UplinkNet: Practical Commercial 5G Standalone (SA) Uplink Throughput Prediction
Kasidis Arunruangsirilert, Jiro Katto
TL;DR
Problem: uplink throughput prediction is critical for QoE but challenging in real-world 5G SA deployments where UL gains are limited. Approach: UplinkNet, a ConvLSTM-based, compact neural network that predictorUL throughput using only Android API–accessible RF parameters, trained on 40 real-world drive-test traces from Tokyo and Bangkok and evaluated on unseen data.

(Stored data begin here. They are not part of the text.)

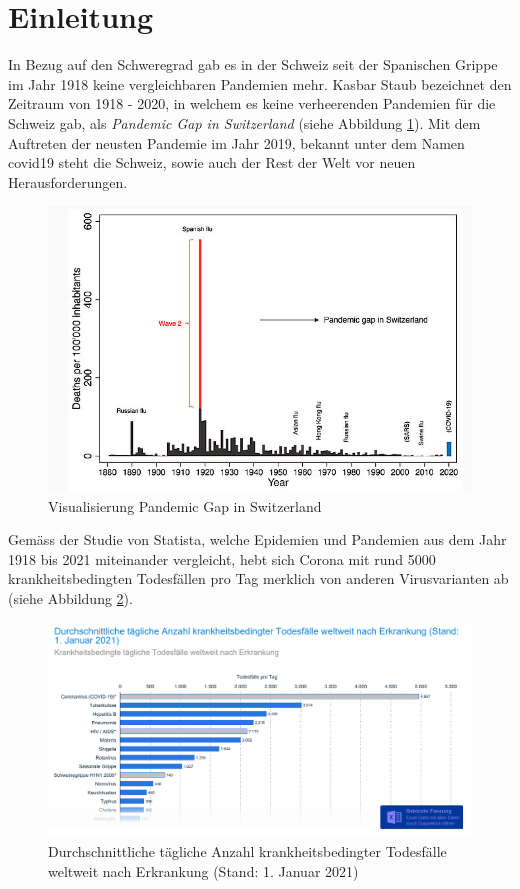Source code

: \section{Einleitung}
In Bezug auf den Schweregrad gab es in der Schweiz seit der Spanischen Grippe im Jahr 1918 keine vergleichbaren Pandemien mehr. Kasbar Staub bezeichnet den Zeitraum von 1918 - 2020, in welchem es keine verheerenden Pandemien für die Schweiz gab, als \textit{Pandemic Gap in Switzerland} (siehe Abbildung \ref{fig:pandemic_gap_switzerland}). Mit dem Auftreten der neusten Pandemie im Jahr 2019, bekannt unter dem Namen \gls{covid19} steht die Schweiz, sowie auch der Rest der Welt vor neuen Herausforderungen.

\begin{figure}[h]
    \includegraphics[width=12cm]{images/pandemic_gap_switzerland.png}
    \centering
    \caption{Visualisierung Pandemic Gap in Switzerland ~\citep{switzerland_pandemic_gap}}
    \label{fig:pandemic_gap_switzerland}
\end{figure}


Gemäss der Studie von Statista, welche Epidemien und Pandemien aus dem Jahr 1918 bis 2021 miteinander vergleicht, hebt sich Corona mit rund 5000 krankheitsbedingten Todesfällen pro Tag merklich von anderen Virusvarianten ab (siehe Abbildung \ref{fig:daily_deaths_due_to_contamination}).

\begin{figure}[h]
    \includegraphics[width=12cm]{images/daily_deaths_after_contamination.png}
    \centering
    \caption{Durchschnittliche tägliche Anzahl krankheitsbedingter Todesfälle weltweit nach Erkrankung (Stand:
1. Januar 2021) ~\citep[S. 6]{worldwide_epidemic_cases_study}}
    \label{fig:daily_deaths_due_to_contamination}
\end{figure}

Key findings: achieves an average RMSE of 5.22 Mbps and 98.9% accuracy for total data transferred, outperforming larger baselines even at markedly reduced parameter counts (as low as ~1k–2k parameters). Significance: enables practical, on-device uplink throughput prediction for UL-intensive applications and IoT on 5G SA networks, with potential extensions to uplink MIMO, carrier aggregation, and mmWave deployments.
Abstract
While 5G New Radio (NR) networks offer significant uplink throughput improvements, these gains are primarily realized when User Equipment (UE) connects to high-frequency millimeter wave (mmWave) bands. The growing demand for uplink-intensive applications, such as real-time UHD 4K/8K video streaming and Virtual Reality (VR)/Augmented Reality (AR) content, highlights the need for accurate uplink throughput prediction to optimize user Quality of Experience (QoE). In this paper, we introduce UplinkNet, a compact neural network designed to predict future uplink throughput using past throughput and RF parameters available through the Android API. With a model size limited to approximately 4,000 parameters, UplinkNet is suitable for IoT and low-power devices. The network was trained on real-world drive test data from commercial 5G Standalone (SA) networks in Tokyo, Japan, and Bangkok, Thailand, across various mobility conditions. To ensure practical implementation, the model uses only Android API data and was evaluated on unseen data against other models. Results show that UplinkNet achieves an average prediction accuracy of 98.9% and an RMSE of 5.22 Mbps, outperforming all other models while maintaining a compact size and low computational cost.